(Beginning of GIVEN DATA)
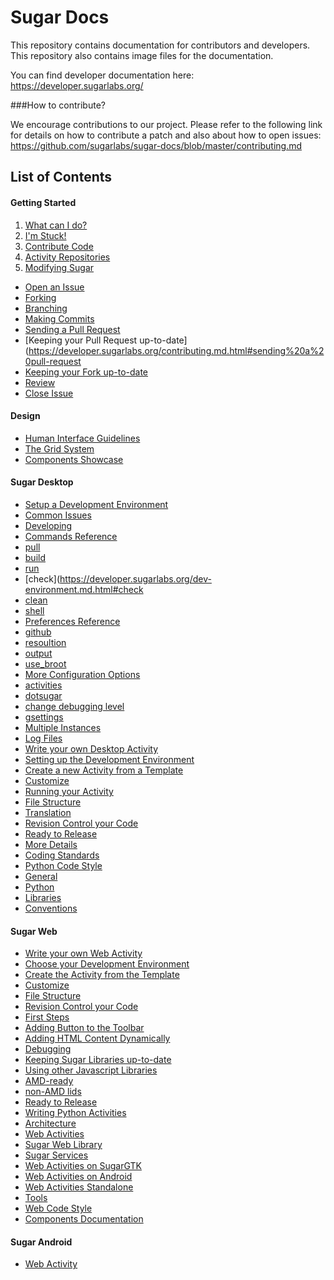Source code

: # Sugar Docs

This repository contains documentation for contributors and 
developers. This repository also contains image files for 
the documentation.

You can find developer documentation here:
https://developer.sugarlabs.org/

###How to contribute?

We encourage contributions to our project. Please refer to 
the following link for details on how to contribute a 
patch and also about how to open issues: 
https://github.com/sugarlabs/sugar-docs/blob/master/contributing.md 

## List of Contents

#### Getting Started
1. [What can I do?](https://developer.sugarlabs.org/what-can-i-do.md.html)
 1. [I'm Stuck!](https://developer.sugarlabs.org/what-can-i-do.md.html#i%27m%20stuck!)
2. [Contribute Code](https://developer.sugarlabs.org/contributing.md.html)
 1. [Activity Repositories](https://developer.sugarlabs.org/contributing.md.html#activity%20repositories)
 2. [Modifying Sugar](https://developer.sugarlabs.org/contributing.md.html#modifying%20sugar)
* [Open an Issue](https://developer.sugarlabs.org/contributing.md.html#open%20an%20issue)
* [Forking](https://developer.sugarlabs.org/contributing.md.html#forking)
* [Branching](https://developer.sugarlabs.org/contributing.md.html#branching)
* [Making Commits](https://developer.sugarlabs.org/contributing.md.html#making%20commits)
* [Sending a Pull Request](https://developer.sugarlabs.org/contributing.md.html#sending%20a%20pull-request)
* [Keeping your Pull Request up-to-date](https://developer.sugarlabs.org/contributing.md.html#sending%20a%20pull-request
* [Keeping your Fork up-to-date](https://developer.sugarlabs.org/contributing.md.html#keep%20your%20fork%20up%20to%20date)
* [Review](https://developer.sugarlabs.org/contributing.md.html#review)
* [Close Issue](https://developer.sugarlabs.org/contributing.md.html#close%20issue)

#### Design
* [Human Interface Guidelines](https://developer.sugarlabs.org/HIG.md.html)
 * [The Grid System](https://developer.sugarlabs.org/HIG.md.html#the%20grid%20system)
* [Components Showcase](http://sugarlabs.github.io/sugar-web-samples/)
  
#### Sugar Desktop
* [Setup a Development Environment](https://developer.sugarlabs.org/dev-environment.md.html)
 * [Common Issues](https://developer.sugarlabs.org/dev-environment.md.html#common%20issues)
 * [Developing](https://developer.sugarlabs.org/dev-environment.md.html#developing)
 * [Commands Reference](https://developer.sugarlabs.org/dev-environment.md.html#commands%20reference)
  * [pull](https://developer.sugarlabs.org/dev-environment.md.html#pull)
  * [build](https://developer.sugarlabs.org/dev-environment.md.html#build)
  * [run](https://developer.sugarlabs.org/dev-environment.md.html#run)
  * [check](https://developer.sugarlabs.org/dev-environment.md.html#check
  * [clean](https://developer.sugarlabs.org/dev-environment.md.html#clean)
  * [shell](https://developer.sugarlabs.org/dev-environment.md.html#shell)
 * [Preferences Reference](https://developer.sugarlabs.org/dev-environment.md.html#preferences%20reference)
  * [github](https://developer.sugarlabs.org/dev-environment.md.html#github)
  * [resoultion](https://developer.sugarlabs.org/dev-environment.md.html#resolution)
  * [output](https://developer.sugarlabs.org/dev-environment.md.html#output)
  * [use_broot](https://developer.sugarlabs.org/dev-environment.md.html#use_broot)
 * [More Configuration Options](https://developer.sugarlabs.org/dev-environment.md.html#more%20configuration%20options)
  * [activities](https://developer.sugarlabs.org/dev-environment.md.html#activities)
  * [dotsugar](https://developer.sugarlabs.org/dev-environment.md.html#dotsugar)
  * [change debugging level](https://developer.sugarlabs.org/dev-environment.md.html#change%20debugging%20level)
  * [gsettings](https://developer.sugarlabs.org/dev-environment.md.html#gsettings)
 * [Multiple Instances](https://developer.sugarlabs.org/dev-environment.md.html#multiple%20instances)
 * [Log Files](https://developer.sugarlabs.org/dev-environment.md.html#log%20files)
* [Write your own Desktop Activity](https://developer.sugarlabs.org/desktop-activity.md.html)
 * [Setting up the Development Environment](https://developer.sugarlabs.org/desktop-activity.md.html#setting%20up%20the%20development%20environment)
 * [Create a new Activity from a Template](https://developer.sugarlabs.org/desktop-activity.md.html#create%20a%20new%20activity%20from%20a%20template)
 * [Customize](https://developer.sugarlabs.org/desktop-activity.md.html#customize)
 * [Running your Activity](https://developer.sugarlabs.org/desktop-activity.md.html#running%20your%20activity)
 * [File Structure](https://developer.sugarlabs.org/desktop-activity.md.html#file%20structure)
 * [Translation](https://developer.sugarlabs.org/desktop-activity.md.html#translation)
 * [Revision Control your Code](https://developer.sugarlabs.org/desktop-activity.md.html#revision%20control%20your%20code)
 * [Ready to Release](https://developer.sugarlabs.org/desktop-activity.md.html#ready%20to%20release)
* [More Details](https://developer.sugarlabs.org/desktop-activity.md.html#more%20details)
* [Coding Standards](https://developer.sugarlabs.org/desktop-activity.md.html#coding%20standards)
* [Python Code Style](https://developer.sugarlabs.org/python-style.md.html)
* [General](https://developer.sugarlabs.org/python-style.md.html#general)
* [Python](https://developer.sugarlabs.org/python-style.md.html#python)
* [Libraries](https://developer.sugarlabs.org/python-style.md.html#libraries)
* [Conventions](https://developer.sugarlabs.org/python-style.md.html#conventions)
  
#### Sugar Web
* [Write your own Web Activity](https://developer.sugarlabs.org/web-activity.md.html)
 * [Choose your Development Environment](https://developer.sugarlabs.org/web-activity.md.html#choose%20your%20development%20environment)
 * [Create the Activity from the Template](https://developer.sugarlabs.org/web-activity.md.html#create%20the%20activity%20from%20the%20template)
 * [Customize](https://developer.sugarlabs.org/web-activity.md.html#customize)
 * [File Structure](https://developer.sugarlabs.org/web-activity.md.html#file%20structure)
 * [Revision Control your Code](https://developer.sugarlabs.org/web-activity.md.html#revision%20control%20your%20code)
 * [First Steps](https://developer.sugarlabs.org/web-activity.md.html#first%20steps)
  * [Adding Button to the Toolbar](https://developer.sugarlabs.org/web-activity.md.html#adding%20a%20button%20to%20the%20toolbar)
  * [Adding HTML Content Dynamically](https://developer.sugarlabs.org/web-activity.md.html#adding%20html%20content%20dynamically)
 * [Debugging](https://developer.sugarlabs.org/web-activity.md.html#debugging)
 * [Keeping Sugar Libraries up-to-date](https://developer.sugarlabs.org/web-activity.md.html#keeping%20sugar%20libraries%20up%20to%20date)
 * [Using other Javascript Libraries](https://developer.sugarlabs.org/web-activity.md.html#using%20other%20javascript%20libraries)
  * [AMD-ready](https://developer.sugarlabs.org/web-activity.md.html#amd-ready)
  * [non-AMD lids](https://developer.sugarlabs.org/web-activity.md.html#non-amd%20libs)
  * [Ready to Release](https://developer.sugarlabs.org/web-activity.md.html#ready%20to%20release)
 * [Writing Python Activities](https://developer.sugarlabs.org/web-activity.md.html#writing%20python%20activities)
* [Architecture](https://developer.sugarlabs.org/web-architecture.md.html)
 * [Web Activities](https://developer.sugarlabs.org/web-architecture.md.html#web%20activities)
 * [Sugar Web Library](https://developer.sugarlabs.org/web-architecture.md.html#sugar%20web%20library)
 * [Sugar Services](https://developer.sugarlabs.org/web-architecture.md.html#sugar%20services)
  * [Web Activities on SugarGTK](https://developer.sugarlabs.org/web-architecture.md.html#web%20activities%20on%20sugar%20gtk)
  * [Web Activities on Android](https://developer.sugarlabs.org/web-architecture.md.html#web%20activities%20on%20android)
  * [Web Activities Standalone](https://developer.sugarlabs.org/web-architecture.md.html#web%20activities%20standalone)
 * [Tools](https://developer.sugarlabs.org/web-architecture.md.html#tools)
* [Web Code Style](https://developer.sugarlabs.org/web-style.md.html)
* [Components Documentation](https://developer.sugarlabs.org/sugar-web/README.md.html)
  
#### Sugar Android
* [Web Activity](https://developer.sugarlabs.org/android.md.html)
(End of GIVEN DATA)
Could you find every line in the records above that contains the word "repository" and copy it?

This repository contains documentation for contributors and 
developers. This repository also contains image files for 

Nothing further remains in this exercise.